Кроме той славы, которую он даже не подозревал, Фошлеван был еще вознагражден за свое доброе дело: во-первых, это осчастливило его самого; во-вторых, у него стало гораздо меньше работы, так как она уменьшилась ровно вдвое. Наконец, он был большой охотник до табака, и присутствие Жана Вальжана доставило ему ту выгоду, что он потреблял втрое большее количество этого вещества, чем прежде, и к тому же с гораздо большим наслаждением, потому что господин Мадлен платил за это угощение.
Имя Ультим в монастыре не прижилось: Жана Вальжана называли «другой Фован».
Если бы у этих благочестивых девушек был такой глаз, как у Жавера, они в конце концов заметили бы, что, когда предстояло выйти из монастыря за поручениями для надобностей сада, выходил всегда старший Фошлеван, старый, немощный, хромоногий, и никогда другой; потому ли, что взоры их, обращенные к Богу, не умели шпионить, или потому, что они охотнее следили друг за дружкой, — они не обратили внимания на это обстоятельство.
Впрочем, Жан Вальжан хорошо делал, что сидел смирно и не трогался с места. Жавер зорко наблюдал за кварталом целый месяц.
Этот монастырь представлялся Жану Вальжану островом, окруженным океаном. Отныне эти четыре стены заключали для него в себе весь мир. Он достаточно видел в нем света, чтоб быть веселым, и достаточно виделся с Козеттой для того, чтоб быть счастливым.
Для него началась тихая спокойная жизнь.
Он занимал вместе со стариком Фошлеваном хижину в конце сада.
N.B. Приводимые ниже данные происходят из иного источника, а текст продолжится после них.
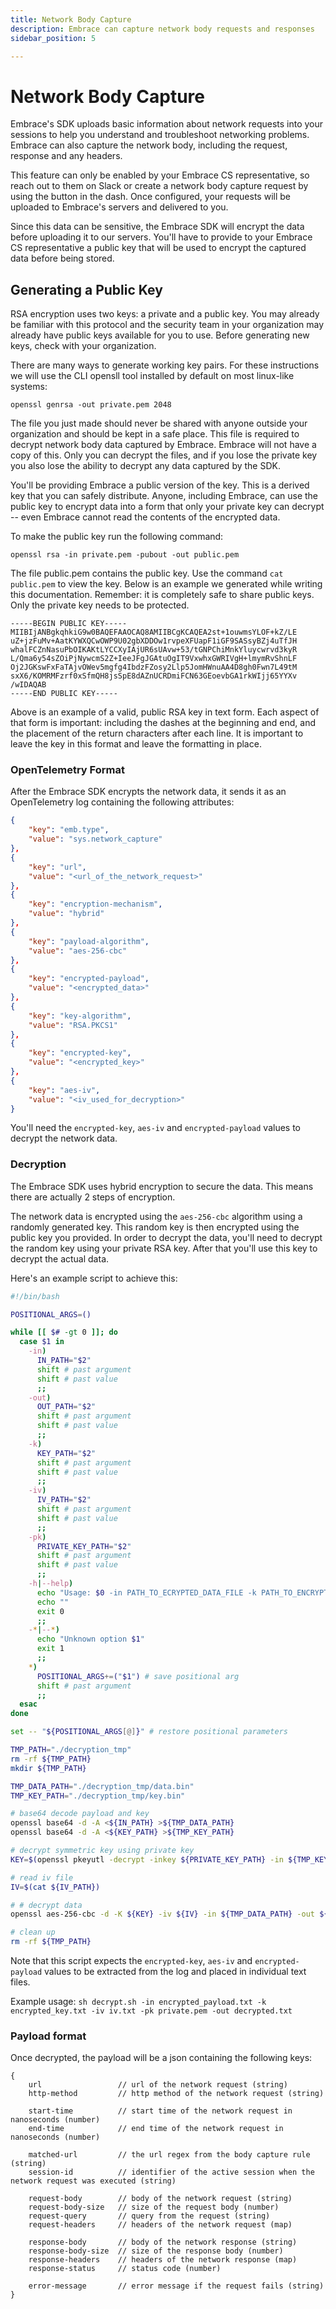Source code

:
```yaml
---
title: Network Body Capture
description: Embrace can capture network body requests and responses
sidebar_position: 5

---
```


# Network Body Capture

Embrace's SDK uploads basic information about network requests into your sessions to help you understand and troubleshoot networking problems. Embrace can also capture the network body, including the request, response and any headers.  

This feature can only be enabled by your Embrace CS representative, so reach out to them on Slack or create a network body capture request by using the button in the dash. Once configured, your requests will be uploaded to Embrace's servers and delivered to you.

Since this data can be sensitive, the Embrace SDK will encrypt the data before uploading it to our servers. You'll have to provide to your Embrace CS representative a public key that will be used to encrypt the captured data before being stored.

## Generating a Public Key

RSA encryption uses two keys: a private and a public key. You may already be familiar with this protocol and the security team in your organization may already have public keys available for you to use. Before generating new keys, check with your organization.  

There are many ways to generate working key pairs. For these instructions we will use the CLI opensll tool installed by default on most linux-like systems:

```shell-session
openssl genrsa -out private.pem 2048
```

The file you just made should never be shared with anyone outside your organization and should be kept in a safe place. This file is required to decrypt network body data captured by Embrace. Embrace will not have a copy of this. Only you can decrypt the files, and if you lose the private key you also lose the ability to decrypt any data captured by the SDK.

You'll be providing Embrace a public version of the key. This is a derived key that you can safely distribute. Anyone, including Embrace, can use the public key to encrypt data into a form that only your private key can decrypt -- even Embrace cannot read the contents of the encrypted data.

To make the public key run the following command:

```shell-session
openssl rsa -in private.pem -pubout -out public.pem
```

The file public.pem contains the public key. Use the command `cat public.pem` to view the key. Below is an example we generated while writing this documentation. Remember: it is completely safe to share public keys. Only the private key needs to be protected.

```text
-----BEGIN PUBLIC KEY-----
MIIBIjANBgkqhkiG9w0BAQEFAAOCAQ8AMIIBCgKCAQEA2st+1ouwmsYLOF+kZ/LE
uZ+jzFuMv+AatKYWXQCwOWP9U02gbXDDOw1rvpeXFUapF1iGF9SASsyBZj4uTfJH
whalFCZnNasuPbOIKAKtLYCCXyIAjUR6sUAvw+53/tGNPChiMnkYluycwrvd3kyR
L/Qma6y54sZOiPjNywcmS2Z+IeeJFgJGAtuOgIT9VxwhxGWRIVgH+lmymRvShnLF
Oj2JGKswFxFaTAjvOWev5mgfg4IbdzFZosy2Llp5JomHWnuAA4D8gh0Fwn7L49tM
sxX6/KOMRMFzrf0xSfmQH8jsSpE8dAZnUCRDmiFCN63GEoevbGA1rkWIjj65YYXv
/wIDAQAB
-----END PUBLIC KEY-----
```

Above is an example of a valid, public RSA key in text form. Each aspect of that form is important: including the dashes at the beginning and end, and the placement of the return characters after each line. It is important to leave the key in this format and leave the formatting in place.

### OpenTelemetry Format

After the Embrace SDK encrypts the network data, it sends it as an OpenTelemetry log containing the following attributes:

```json
{
    "key": "emb.type",
    "value": "sys.network_capture"
},
{
    "key": "url",
    "value": "<url_of_the_network_request>"
},
{
    "key": "encryption-mechanism",
    "value": "hybrid"
},
{
    "key": "payload-algorithm",
    "value": "aes-256-cbc"
},
{
    "key": "encrypted-payload",
    "value": "<encrypted_data>"
},
{
    "key": "key-algorithm",
    "value": "RSA.PKCS1"
},
{
    "key": "encrypted-key",
    "value": "<encrypted_key>"
},
{
    "key": "aes-iv",
    "value": "<iv_used_for_decryption>"
}
```

You'll need the `encrypted-key`, `aes-iv` and `encrypted-payload` values to decrypt the network data.

### Decryption

The Embrace SDK uses hybrid encryption to secure the data. This means there are actually 2 steps of encryption.

The network data is encrypted using the `aes-256-cbc` algorithm using a randomly generated key. This random key is then encrypted using the public key you provided. In order to decrypt the data, you'll need to decrypt the random key using your private RSA key. After that you'll use this key to decrypt the actual data.

Here's an example script to achieve this:

```sh
#!/bin/bash

POSITIONAL_ARGS=()

while [[ $# -gt 0 ]]; do
  case $1 in
    -in)
      IN_PATH="$2"
      shift # past argument
      shift # past value
      ;;
    -out)
      OUT_PATH="$2"
      shift # past argument
      shift # past value
      ;;
    -k)
      KEY_PATH="$2"
      shift # past argument
      shift # past value
      ;;
    -iv)
      IV_PATH="$2"
      shift # past argument
      shift # past value
      ;;
    -pk)
      PRIVATE_KEY_PATH="$2"
      shift # past argument
      shift # past value
      ;;
    -h|--help)
      echo "Usage: $0 -in PATH_TO_ECRYPTED_DATA_FILE -k PATH_TO_ENCRYPTED_KEY_FILE -iv PATH_TO_IV_FILE -pk PATH_TO_PRIVATE_KEY_FILE -out PATH_TO_DECRYPTED_DATA_FILE"
      echo ""
      exit 0
      ;;
    -*|--*)
      echo "Unknown option $1"
      exit 1
      ;;
    *)
      POSITIONAL_ARGS+=("$1") # save positional arg
      shift # past argument
      ;;
  esac
done

set -- "${POSITIONAL_ARGS[@]}" # restore positional parameters

TMP_PATH="./decryption_tmp"
rm -rf ${TMP_PATH}
mkdir ${TMP_PATH}

TMP_DATA_PATH="./decryption_tmp/data.bin"
TMP_KEY_PATH="./decryption_tmp/key.bin"

# base64 decode payload and key
openssl base64 -d -A <${IN_PATH} >${TMP_DATA_PATH}
openssl base64 -d -A <${KEY_PATH} >${TMP_KEY_PATH}

# decrypt symmetric key using private key
KEY=$(openssl pkeyutl -decrypt -inkey ${PRIVATE_KEY_PATH} -in ${TMP_KEY_PATH})

# read iv file
IV=$(cat ${IV_PATH})

# # decrypt data
openssl aes-256-cbc -d -K ${KEY} -iv ${IV} -in ${TMP_DATA_PATH} -out ${OUT_PATH}

# clean up
rm -rf ${TMP_PATH}
```

Note that this script expects the `encrypted-key`, `aes-iv` and `encrypted-payload` values to be extracted from the log and placed in individual text files.

Example usage: `sh decrypt.sh -in encrypted_payload.txt -k encrypted_key.txt -iv iv.txt -pk private.pem -out decrypted.txt`

### Payload format

Once decrypted, the payload will be a json containing the following keys:

```text
{
    url                 // url of the network request (string)
    http-method         // http method of the network request (string)

    start-time          // start time of the network request in nanoseconds (number)
    end-time            // end time of the network request in nanoseconds (number)

    matched-url         // the url regex from the body capture rule (string)
    session-id          // identifier of the active session when the network request was executed (string)

    request-body        // body of the network request (string)
    request-body-size   // size of the request body (number)
    request-query       // query from the request (string)    
    request-headers     // headers of the network request (map)  

    response-body       // body of the network response (string) 
    response-body-size  // size of the response body (number)
    response-headers    // headers of the network response (map)   
    response-status     // status code (number)

    error-message       // error message if the request fails (string)  
}
```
Эта сторожка, еще существовавшая в 1845 году, состояла, как уже известно, из трех каморок с совершенно голыми стенами. Главная комнатка была уступлена Фошлеваном господину Мадлену почти силой, как ни сопротивлялся Жан Вальжан. Стена этой комнаты, кроме двух гвоздей, предназначенных для наколенника и плетеной корзинки, имела украшением роялистский кредитный билет 93 года, прибитый к стене над камином. Эта вандейская ассигнация была оставлена предыдущим садовником, бывшим шуаном{242}, который умер в монастыре и которого Фошлеван заменил в его должности.
Жан Вальжан ежедневно работал в саду и приносил большую пользу. Когда-то он занимался лесничеством и теперь охотно превратился в садовника. Он знал много рецептов и секретов по части ухода за деревьями: он воспользовался ими. Почти все деревья сада были дики, он привил их, и они стали приносить чудесные плоды.
Козетте было позволено каждый день приходить к нему и проводить с ним час. Так как сестры были печальны, а он ласков, то ребенок, сравнивая их между собой, боготворил старика. В положенный час она летела к нему. Когда она входила в сторожку, она наполняла ее райским сиянием. Жан Вальжан расцветал и чувствовал, что его личное счастье усиливается благодаря Козетте. Радость, которую мы доставляем другим, имеет ту прелесть, что вместо того, чтобы ослабевать, как всякое отражение, она снова еще ярче, лучезарнее падает на нас самих. В часы отдыха Жан Вальжан издали глядел, как она играет и резвится, и отличал ее смех от смеха всех остальных.
Теперь Козетта научилась смеяться. Даже лицо ее до известной степени изменилось. С него исчезло мрачное выражение. Смех — это солнце; он сгоняет зиму с лица человеческого.
Когда время отдыха заканчивалось и Козетта шла домой, Жан Вальжан смотрел на окна ее классной комнаты, а ночью он вставал и глядел на окна ее дортуара.
Пути Господни неисповедимы; монастырь, как и Козетта, способствовал тому, что сохранял и довершал в Жане Вальжане дело, начатое егшскопом. Несомненно, что одна из сторон добродетели ведет к гордыне. Там есть мост, воздвигнутый дьяволом. Быть может, Жан Вальжан невольно приблизился к этому месту в то время, когда Провидение забросило его в монастырь; пока он сравнивал себя только с епископом, то находил себя недостойным и оставался смиренным, но с некоторых пор он стал сравнивать себя с людьми, и в нем зарождалась гордость. Кто знает? Может быть, тем путем он медленно вернулся бы к ожесточению.